Além do pequeno número de defensores, a instituição conta com uma remuneração muito inferior às demais carreiras jurídicas, sendo três vezes menor do que a remuneração do Ministério Público e da magistratura e metade da remuneração dos procuradores do Estado, o que tem provocado a grande evasão dos profissionais para outras instituições: 15% da carreira só no último ano. Dentre as Defensorias Públicas de outros Estados, São Paulo ostenta um dos menores salários.

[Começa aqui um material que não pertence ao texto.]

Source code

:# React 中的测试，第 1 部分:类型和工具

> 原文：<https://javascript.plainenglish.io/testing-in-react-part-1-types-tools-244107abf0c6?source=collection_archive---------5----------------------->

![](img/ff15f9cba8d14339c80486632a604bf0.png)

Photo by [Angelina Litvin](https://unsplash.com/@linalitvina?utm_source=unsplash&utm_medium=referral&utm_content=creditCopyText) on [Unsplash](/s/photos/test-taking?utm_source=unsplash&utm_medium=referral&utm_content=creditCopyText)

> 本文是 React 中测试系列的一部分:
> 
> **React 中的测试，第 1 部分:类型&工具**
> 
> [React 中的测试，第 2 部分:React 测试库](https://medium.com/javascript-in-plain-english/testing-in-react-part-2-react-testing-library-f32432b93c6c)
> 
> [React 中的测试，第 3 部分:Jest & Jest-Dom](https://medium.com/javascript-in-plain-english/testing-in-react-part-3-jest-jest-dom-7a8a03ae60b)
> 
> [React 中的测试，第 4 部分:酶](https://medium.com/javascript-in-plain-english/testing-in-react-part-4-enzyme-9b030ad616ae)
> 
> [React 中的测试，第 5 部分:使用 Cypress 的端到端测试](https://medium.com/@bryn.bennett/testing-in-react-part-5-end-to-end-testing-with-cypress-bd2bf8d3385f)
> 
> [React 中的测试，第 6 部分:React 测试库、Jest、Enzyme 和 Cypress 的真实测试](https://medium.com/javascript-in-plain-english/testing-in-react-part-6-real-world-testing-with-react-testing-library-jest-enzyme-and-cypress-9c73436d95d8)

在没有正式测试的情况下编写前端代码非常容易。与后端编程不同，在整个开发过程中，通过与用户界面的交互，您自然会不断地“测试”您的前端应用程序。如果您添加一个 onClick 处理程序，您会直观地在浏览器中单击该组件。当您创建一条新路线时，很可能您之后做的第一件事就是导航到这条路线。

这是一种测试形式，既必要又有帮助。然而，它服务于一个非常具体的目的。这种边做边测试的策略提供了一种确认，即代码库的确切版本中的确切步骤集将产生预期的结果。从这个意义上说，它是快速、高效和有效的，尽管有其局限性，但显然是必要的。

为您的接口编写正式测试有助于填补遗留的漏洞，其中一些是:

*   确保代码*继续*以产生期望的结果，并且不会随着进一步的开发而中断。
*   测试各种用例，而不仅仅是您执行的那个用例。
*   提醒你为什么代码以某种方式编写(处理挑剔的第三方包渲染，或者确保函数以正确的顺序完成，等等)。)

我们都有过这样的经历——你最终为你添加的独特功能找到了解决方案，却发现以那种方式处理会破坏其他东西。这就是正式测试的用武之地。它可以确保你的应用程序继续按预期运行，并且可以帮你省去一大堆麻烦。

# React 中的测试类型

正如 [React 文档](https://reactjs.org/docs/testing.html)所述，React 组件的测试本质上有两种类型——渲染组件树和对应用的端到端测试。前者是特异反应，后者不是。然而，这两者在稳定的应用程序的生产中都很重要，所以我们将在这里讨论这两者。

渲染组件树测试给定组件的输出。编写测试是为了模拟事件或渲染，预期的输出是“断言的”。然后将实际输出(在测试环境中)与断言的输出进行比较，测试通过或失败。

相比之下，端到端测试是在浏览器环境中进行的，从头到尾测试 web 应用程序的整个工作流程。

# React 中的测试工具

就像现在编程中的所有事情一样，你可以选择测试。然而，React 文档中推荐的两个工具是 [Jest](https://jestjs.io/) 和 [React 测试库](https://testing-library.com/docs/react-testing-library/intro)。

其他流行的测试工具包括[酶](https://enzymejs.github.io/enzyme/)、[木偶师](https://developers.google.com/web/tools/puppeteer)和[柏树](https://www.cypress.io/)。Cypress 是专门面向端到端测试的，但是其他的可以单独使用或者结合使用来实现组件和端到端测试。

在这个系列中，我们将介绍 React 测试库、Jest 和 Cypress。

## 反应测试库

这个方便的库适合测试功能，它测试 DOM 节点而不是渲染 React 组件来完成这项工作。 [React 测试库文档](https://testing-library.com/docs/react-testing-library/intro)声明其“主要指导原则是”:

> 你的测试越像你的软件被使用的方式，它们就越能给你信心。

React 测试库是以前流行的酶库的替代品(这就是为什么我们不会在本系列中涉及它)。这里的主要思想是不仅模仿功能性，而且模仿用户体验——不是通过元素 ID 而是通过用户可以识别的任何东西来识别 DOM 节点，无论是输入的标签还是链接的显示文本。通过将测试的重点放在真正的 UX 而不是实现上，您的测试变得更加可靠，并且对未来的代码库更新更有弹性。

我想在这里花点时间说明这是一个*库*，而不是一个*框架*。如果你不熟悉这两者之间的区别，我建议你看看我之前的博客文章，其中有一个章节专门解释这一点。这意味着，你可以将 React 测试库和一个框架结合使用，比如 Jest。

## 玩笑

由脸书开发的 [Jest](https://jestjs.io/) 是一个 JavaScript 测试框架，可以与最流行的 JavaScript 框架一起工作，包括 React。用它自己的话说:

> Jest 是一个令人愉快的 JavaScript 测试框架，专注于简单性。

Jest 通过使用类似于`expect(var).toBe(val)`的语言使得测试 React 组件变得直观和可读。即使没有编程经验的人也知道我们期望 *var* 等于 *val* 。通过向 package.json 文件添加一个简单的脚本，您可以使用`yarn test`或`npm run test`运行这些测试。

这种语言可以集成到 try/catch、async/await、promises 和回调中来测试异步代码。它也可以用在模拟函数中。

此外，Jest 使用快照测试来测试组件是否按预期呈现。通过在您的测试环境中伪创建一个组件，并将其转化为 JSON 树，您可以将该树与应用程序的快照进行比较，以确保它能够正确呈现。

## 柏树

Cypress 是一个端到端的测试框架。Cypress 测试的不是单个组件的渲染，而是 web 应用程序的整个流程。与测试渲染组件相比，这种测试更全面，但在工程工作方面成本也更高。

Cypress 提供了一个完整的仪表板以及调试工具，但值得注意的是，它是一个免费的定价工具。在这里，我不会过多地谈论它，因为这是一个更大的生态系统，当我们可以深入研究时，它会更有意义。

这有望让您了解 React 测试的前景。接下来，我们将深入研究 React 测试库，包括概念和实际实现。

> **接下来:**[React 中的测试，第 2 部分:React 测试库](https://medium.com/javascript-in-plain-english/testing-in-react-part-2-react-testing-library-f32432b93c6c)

Percebendo o sucateamento de mais um serviço público essencial voltado à população carente, a sociedade civil se reuniu novamente em torno da causa do acesso à Justiça, agora para pleitear o fortalecimento e a valorização da Defensoria.
Mais de cem entidades, diversos juristas e parlamentares assinam manifesto em apoio à instituição que foi entregue na Secretaria de Estado da Justiça no dia 1/9 como encerramento de um ato público que percorreu o centro da capital paulista e reuniu mais de mil participantes, segundo cálculo da Polícia Militar. Além disso, no dia 24/9 ocorrerá amplo fórum de discussão dos movimentos sociais sobre a Defensoria Pública para a construção de uma agenda positiva.

Somente quando a Defensoria estiver presente em cada comarca de São Paulo, contando com profissionais valorizados de acordo com a importante função que desempenham, o Estado terá cumprido sua obrigação constitucional de garantir, com qualidade, o pleno acesso à Justiça a todo e qualquer cidadão carente.

JULIANA GARCIA BELLOQUE , 31, é presidente da Apadep (Associação Paulista de Defensores Públicos).
LUIZ KOHARA , 54, é secretário-executivo do Centro Gaspar Garcia de Direitos Humanos.
PADRE VALDIR JOÃO SILVEIRA , 55, é coordenador estadual da Pastoral Carcerária.